● **What is expected**:
Find the line with "<td>First</td>" in the data below, then restate it and all remaining lines exactly, adding nothing.

Input material below:

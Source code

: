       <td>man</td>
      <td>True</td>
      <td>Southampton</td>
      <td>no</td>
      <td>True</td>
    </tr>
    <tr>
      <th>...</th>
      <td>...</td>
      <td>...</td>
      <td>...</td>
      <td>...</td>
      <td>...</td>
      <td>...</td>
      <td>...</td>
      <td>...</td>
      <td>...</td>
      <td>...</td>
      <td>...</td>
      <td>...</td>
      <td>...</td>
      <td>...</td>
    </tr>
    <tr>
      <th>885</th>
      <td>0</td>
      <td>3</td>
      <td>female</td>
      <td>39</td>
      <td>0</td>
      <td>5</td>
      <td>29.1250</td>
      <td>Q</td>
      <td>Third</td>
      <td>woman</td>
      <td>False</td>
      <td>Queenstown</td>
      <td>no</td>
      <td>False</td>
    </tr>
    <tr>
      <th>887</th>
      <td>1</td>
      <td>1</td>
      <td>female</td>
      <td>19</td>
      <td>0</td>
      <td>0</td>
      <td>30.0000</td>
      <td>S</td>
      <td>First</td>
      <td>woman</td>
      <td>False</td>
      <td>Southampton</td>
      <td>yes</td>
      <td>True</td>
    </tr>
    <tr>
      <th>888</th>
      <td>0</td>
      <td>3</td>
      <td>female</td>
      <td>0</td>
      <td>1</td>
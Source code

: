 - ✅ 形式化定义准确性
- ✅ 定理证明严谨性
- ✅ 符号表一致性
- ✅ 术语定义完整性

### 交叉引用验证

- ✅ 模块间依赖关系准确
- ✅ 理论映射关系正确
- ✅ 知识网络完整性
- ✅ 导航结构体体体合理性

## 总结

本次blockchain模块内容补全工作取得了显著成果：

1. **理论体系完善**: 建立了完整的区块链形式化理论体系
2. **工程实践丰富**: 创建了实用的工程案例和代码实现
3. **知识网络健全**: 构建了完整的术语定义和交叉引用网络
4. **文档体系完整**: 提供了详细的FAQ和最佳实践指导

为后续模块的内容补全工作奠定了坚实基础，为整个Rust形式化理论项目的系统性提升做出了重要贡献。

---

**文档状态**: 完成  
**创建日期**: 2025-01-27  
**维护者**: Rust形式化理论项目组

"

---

End of Input material.

● **The answer**:
      <td>First</td>
      <td>woman</td>
      <td>False</td>
      <td>Southampton</td>
      <td>yes</td>
      <td>True</td>
    </tr>
    <tr>
      <th>888</th>
      <td>0</td>
      <td>3</td>
      <td>female</td>
      <td>0</td>
      <td>1</td>
Source code

: - ✅ 形式化定义准确性
- ✅ 定理证明严谨性
- ✅ 符号表一致性
- ✅ 术语定义完整性

### 交叉引用验证

- ✅ 模块间依赖关系准确
- ✅ 理论映射关系正确
- ✅ 知识网络完整性
- ✅ 导航结构体体体合理性

## 总结

本次blockchain模块内容补全工作取得了显著成果：

1. **理论体系完善**: 建立了完整的区块链形式化理论体系
2. **工程实践丰富**: 创建了实用的工程案例和代码实现
3. **知识网络健全**: 构建了完整的术语定义和交叉引用网络
4. **文档体系完整**: 提供了详细的FAQ和最佳实践指导

为后续模块的内容补全工作奠定了坚实基础，为整个Rust形式化理论项目的系统性提升做出了重要贡献。

---

**文档状态**: 完成  
**创建日期**: 2025-01-27  
**维护者**: Rust形式化理论项目组

"

---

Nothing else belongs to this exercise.